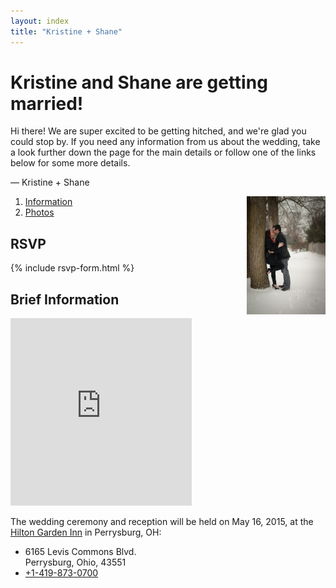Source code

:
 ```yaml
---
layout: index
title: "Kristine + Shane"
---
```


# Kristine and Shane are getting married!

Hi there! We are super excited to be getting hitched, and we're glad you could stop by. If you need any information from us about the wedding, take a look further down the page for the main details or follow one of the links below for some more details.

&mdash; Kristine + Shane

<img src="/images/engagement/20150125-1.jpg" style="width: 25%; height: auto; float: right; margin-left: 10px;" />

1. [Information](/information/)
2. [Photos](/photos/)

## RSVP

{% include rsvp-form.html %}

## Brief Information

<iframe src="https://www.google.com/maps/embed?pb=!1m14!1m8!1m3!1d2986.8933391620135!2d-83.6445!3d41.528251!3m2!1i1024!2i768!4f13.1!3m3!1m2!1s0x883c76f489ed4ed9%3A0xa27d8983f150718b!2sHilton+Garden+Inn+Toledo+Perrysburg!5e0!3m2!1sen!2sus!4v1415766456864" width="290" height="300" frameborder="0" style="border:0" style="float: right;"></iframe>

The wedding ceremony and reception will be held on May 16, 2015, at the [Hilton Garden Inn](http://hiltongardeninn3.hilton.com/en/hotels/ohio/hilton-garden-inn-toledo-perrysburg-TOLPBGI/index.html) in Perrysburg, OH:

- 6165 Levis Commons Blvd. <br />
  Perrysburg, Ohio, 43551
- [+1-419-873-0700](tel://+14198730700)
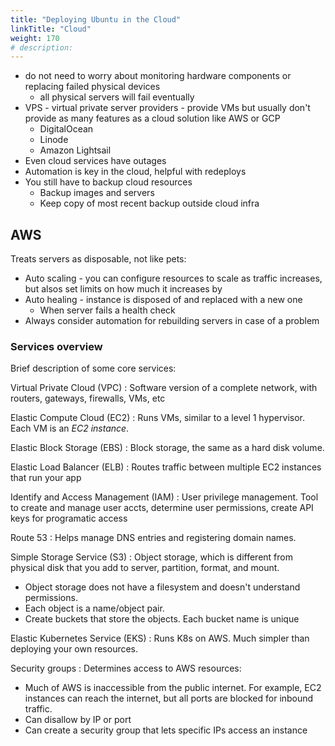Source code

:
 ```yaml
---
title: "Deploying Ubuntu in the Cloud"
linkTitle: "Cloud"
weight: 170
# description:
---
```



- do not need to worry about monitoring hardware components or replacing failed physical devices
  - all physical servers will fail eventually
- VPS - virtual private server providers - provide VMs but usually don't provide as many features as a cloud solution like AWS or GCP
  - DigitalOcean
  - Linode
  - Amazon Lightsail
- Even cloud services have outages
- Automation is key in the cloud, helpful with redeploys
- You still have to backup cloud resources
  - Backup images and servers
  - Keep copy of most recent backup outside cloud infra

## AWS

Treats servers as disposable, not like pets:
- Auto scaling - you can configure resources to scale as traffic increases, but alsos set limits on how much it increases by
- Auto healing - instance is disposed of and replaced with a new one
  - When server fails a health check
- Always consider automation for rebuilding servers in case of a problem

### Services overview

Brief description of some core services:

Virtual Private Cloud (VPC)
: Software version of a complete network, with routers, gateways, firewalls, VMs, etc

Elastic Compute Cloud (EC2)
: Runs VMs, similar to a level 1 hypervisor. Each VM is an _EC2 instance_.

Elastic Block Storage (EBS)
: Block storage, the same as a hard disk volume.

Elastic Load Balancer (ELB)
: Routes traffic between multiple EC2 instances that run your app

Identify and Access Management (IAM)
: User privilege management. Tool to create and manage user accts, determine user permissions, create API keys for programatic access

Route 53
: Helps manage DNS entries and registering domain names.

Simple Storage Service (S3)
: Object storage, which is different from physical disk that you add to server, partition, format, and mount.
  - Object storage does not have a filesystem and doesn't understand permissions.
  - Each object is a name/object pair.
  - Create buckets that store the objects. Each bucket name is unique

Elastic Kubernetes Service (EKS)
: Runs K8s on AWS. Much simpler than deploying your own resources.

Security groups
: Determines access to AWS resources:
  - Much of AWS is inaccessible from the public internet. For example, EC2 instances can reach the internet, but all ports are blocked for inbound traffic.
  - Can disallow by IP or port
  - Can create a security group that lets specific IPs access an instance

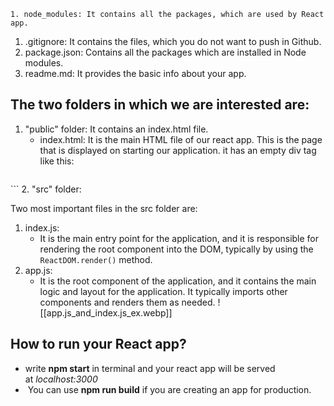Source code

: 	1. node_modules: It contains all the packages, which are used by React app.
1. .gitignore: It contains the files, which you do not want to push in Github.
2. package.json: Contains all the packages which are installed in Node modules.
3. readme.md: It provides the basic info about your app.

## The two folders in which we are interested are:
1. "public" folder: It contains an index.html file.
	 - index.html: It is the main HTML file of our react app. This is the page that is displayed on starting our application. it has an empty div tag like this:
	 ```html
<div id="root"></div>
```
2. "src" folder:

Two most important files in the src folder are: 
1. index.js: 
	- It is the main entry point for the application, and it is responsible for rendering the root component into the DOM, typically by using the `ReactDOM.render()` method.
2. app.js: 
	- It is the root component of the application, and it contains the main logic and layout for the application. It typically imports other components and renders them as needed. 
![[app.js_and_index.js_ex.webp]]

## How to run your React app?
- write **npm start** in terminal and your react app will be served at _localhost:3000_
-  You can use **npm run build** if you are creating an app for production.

┄┄┄┄┄┄

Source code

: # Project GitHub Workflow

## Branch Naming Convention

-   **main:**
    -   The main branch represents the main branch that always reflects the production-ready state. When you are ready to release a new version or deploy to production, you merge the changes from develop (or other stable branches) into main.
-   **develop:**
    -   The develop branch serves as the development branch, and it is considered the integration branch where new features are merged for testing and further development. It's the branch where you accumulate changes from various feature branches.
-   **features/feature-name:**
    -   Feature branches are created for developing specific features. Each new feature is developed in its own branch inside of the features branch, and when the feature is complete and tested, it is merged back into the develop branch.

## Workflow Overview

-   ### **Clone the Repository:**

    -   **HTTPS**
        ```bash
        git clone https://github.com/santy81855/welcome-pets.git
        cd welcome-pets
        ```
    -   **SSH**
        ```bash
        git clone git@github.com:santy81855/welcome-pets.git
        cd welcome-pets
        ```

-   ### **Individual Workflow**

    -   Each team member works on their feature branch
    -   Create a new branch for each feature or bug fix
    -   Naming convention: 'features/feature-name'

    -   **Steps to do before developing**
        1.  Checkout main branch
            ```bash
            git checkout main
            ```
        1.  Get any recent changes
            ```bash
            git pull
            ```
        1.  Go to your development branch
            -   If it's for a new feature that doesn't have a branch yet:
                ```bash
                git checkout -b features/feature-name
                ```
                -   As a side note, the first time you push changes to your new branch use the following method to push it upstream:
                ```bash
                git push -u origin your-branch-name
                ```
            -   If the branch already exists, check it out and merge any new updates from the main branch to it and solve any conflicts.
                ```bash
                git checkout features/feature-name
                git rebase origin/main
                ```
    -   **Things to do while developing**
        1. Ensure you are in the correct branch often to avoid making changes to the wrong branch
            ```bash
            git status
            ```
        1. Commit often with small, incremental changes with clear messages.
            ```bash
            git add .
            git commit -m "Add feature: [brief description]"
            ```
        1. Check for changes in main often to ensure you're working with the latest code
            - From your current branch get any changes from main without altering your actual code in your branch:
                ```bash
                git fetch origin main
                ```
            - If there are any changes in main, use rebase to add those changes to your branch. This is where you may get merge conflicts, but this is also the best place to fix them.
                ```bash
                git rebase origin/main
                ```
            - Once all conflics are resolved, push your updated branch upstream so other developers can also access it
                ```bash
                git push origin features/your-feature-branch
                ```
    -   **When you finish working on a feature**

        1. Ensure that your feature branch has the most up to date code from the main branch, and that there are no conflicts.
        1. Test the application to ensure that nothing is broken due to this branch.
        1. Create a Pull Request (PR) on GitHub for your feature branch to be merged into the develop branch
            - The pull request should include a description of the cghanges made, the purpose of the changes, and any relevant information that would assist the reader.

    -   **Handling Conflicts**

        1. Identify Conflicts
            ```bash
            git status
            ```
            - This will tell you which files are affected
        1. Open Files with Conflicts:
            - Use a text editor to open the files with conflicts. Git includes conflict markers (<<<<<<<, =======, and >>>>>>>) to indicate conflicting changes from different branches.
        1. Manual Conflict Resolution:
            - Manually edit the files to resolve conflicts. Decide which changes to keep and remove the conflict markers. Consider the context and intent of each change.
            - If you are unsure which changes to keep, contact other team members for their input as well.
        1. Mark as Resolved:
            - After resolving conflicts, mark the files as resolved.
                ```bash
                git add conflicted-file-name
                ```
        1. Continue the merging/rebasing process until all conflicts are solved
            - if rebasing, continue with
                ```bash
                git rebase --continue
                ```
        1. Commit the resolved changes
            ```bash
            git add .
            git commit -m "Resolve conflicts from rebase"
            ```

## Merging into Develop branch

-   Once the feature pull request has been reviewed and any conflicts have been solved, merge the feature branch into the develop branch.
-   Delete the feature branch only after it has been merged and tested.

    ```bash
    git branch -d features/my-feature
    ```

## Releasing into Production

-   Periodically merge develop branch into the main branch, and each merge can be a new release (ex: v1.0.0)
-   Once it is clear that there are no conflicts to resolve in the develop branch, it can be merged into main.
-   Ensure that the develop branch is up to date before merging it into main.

┄┄┄┄┄┄

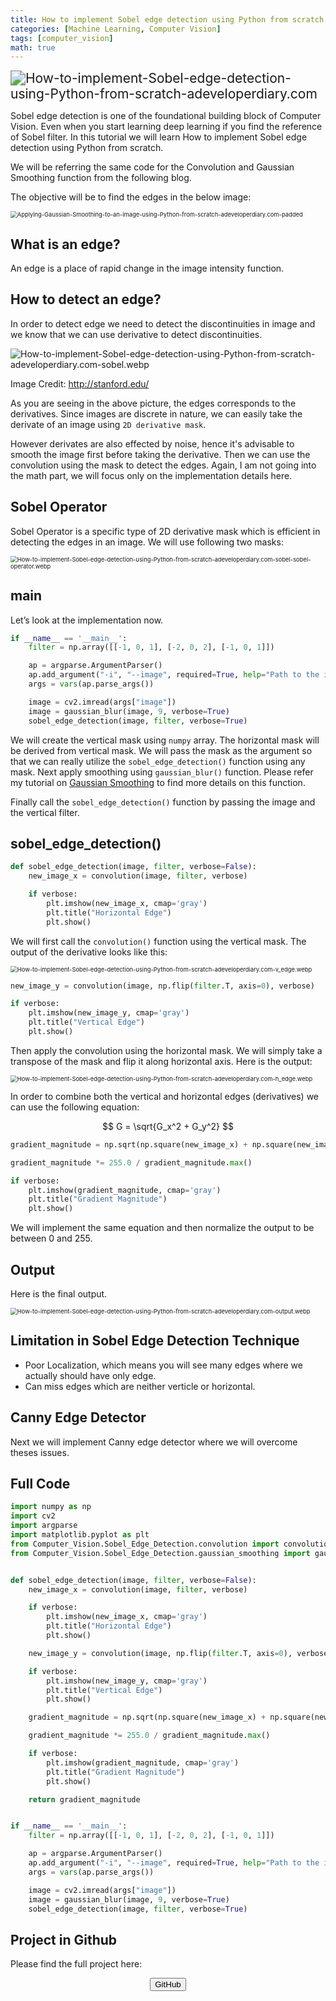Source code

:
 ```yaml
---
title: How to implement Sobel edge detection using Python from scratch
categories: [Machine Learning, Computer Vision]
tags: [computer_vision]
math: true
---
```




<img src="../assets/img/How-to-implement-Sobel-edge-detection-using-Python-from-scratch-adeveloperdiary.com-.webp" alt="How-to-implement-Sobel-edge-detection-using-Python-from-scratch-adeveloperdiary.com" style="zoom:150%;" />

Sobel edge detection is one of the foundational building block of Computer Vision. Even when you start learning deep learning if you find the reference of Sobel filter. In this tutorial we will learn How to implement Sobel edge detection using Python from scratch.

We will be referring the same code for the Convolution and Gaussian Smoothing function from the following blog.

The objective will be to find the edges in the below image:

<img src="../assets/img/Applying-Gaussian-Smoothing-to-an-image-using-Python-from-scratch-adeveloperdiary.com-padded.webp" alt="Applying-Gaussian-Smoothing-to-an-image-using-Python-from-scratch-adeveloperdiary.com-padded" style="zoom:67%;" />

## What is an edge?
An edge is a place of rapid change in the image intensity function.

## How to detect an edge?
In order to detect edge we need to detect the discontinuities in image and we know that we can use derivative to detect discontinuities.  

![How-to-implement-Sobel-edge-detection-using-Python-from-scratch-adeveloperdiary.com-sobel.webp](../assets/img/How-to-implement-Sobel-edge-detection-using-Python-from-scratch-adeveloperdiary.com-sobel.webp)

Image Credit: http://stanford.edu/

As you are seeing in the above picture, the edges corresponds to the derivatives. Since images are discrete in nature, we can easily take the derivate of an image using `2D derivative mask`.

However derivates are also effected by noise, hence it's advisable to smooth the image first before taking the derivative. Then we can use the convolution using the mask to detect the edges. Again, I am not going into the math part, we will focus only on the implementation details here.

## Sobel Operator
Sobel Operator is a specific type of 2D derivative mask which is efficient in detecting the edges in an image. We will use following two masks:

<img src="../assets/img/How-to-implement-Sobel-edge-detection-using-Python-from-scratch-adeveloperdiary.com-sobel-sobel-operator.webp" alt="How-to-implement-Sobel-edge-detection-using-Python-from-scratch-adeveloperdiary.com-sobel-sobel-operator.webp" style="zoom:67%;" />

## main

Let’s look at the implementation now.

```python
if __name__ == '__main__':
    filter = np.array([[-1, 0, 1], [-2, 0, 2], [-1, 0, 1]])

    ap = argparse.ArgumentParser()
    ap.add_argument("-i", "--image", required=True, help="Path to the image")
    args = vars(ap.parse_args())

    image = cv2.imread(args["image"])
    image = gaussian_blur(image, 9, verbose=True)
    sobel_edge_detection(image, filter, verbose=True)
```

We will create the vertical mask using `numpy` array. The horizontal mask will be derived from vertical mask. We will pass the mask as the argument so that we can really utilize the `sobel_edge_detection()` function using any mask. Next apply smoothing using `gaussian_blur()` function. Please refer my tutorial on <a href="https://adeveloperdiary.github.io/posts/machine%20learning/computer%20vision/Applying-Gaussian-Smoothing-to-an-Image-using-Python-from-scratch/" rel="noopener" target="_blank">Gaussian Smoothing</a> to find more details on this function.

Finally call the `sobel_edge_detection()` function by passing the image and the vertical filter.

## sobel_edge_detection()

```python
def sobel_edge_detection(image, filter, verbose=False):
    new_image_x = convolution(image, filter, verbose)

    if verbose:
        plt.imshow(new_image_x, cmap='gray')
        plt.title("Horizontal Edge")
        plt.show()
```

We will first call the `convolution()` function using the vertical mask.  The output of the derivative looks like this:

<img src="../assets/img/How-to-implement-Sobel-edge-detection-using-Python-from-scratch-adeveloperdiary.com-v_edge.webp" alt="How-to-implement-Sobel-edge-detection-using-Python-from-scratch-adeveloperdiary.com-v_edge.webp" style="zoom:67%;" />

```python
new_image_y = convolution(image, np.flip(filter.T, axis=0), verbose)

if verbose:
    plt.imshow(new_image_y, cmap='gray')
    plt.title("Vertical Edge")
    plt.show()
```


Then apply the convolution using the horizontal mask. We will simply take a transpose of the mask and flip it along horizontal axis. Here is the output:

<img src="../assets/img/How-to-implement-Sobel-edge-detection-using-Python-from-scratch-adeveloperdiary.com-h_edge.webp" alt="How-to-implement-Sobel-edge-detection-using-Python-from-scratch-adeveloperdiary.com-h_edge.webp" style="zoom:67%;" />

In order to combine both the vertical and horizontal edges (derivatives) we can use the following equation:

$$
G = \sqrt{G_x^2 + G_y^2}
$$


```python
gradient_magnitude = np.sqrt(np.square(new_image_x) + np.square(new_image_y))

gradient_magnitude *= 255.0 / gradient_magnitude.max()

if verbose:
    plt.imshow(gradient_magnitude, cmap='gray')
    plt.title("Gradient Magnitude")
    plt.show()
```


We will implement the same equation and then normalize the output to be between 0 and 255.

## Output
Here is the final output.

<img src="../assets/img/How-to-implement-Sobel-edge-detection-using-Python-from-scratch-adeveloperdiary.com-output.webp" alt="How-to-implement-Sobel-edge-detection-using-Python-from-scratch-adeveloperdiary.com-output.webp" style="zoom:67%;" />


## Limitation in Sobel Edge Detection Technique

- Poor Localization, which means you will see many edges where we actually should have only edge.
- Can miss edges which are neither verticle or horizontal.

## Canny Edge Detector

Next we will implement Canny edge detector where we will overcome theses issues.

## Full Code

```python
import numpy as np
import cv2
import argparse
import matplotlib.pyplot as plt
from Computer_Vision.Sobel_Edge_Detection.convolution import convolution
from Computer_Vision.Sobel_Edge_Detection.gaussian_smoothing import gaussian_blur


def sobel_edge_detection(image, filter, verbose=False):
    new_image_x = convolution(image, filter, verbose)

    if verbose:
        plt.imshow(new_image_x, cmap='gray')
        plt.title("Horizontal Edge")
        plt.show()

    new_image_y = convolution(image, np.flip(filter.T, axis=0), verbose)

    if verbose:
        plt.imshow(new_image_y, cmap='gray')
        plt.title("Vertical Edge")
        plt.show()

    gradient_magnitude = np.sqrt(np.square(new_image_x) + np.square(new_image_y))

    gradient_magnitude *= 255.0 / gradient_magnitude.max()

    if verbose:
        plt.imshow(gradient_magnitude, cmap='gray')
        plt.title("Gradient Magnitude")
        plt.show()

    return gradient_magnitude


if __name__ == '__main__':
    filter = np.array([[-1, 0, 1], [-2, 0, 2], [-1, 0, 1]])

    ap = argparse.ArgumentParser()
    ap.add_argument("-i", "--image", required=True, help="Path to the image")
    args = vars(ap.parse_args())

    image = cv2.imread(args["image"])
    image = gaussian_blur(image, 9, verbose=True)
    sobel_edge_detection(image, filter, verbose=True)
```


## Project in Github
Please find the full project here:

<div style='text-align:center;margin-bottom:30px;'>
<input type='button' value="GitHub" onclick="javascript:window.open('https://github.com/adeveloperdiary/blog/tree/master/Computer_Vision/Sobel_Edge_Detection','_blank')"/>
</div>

┄┄┄┄┄┄

__Instructions to follow__
Go through the listing above and locate each line that holds the word "which". Copy those lines.

__Exercise solution__
: Object storage, which is different from physical disk that you add to server, partition, format, and mount.
: 	1. node_modules: It contains all the packages, which are used by React app.
1. .gitignore: It contains the files, which you do not want to push in Github.
2. package.json: Contains all the packages which are installed in Node modules.
## The two folders in which we are interested are:
            - This will tell you which files are affected
            - Manually edit the files to resolve conflicts. Decide which changes to keep and remove the conflict markers. Consider the context and intent of each change.
            - If you are unsure which changes to keep, contact other team members for their input as well.
Sobel Operator is a specific type of 2D derivative mask which is efficient in detecting the edges in an image. We will use following two masks:
- Poor Localization, which means you will see many edges where we actually should have only edge.
- Can miss edges which are neither verticle or horizontal.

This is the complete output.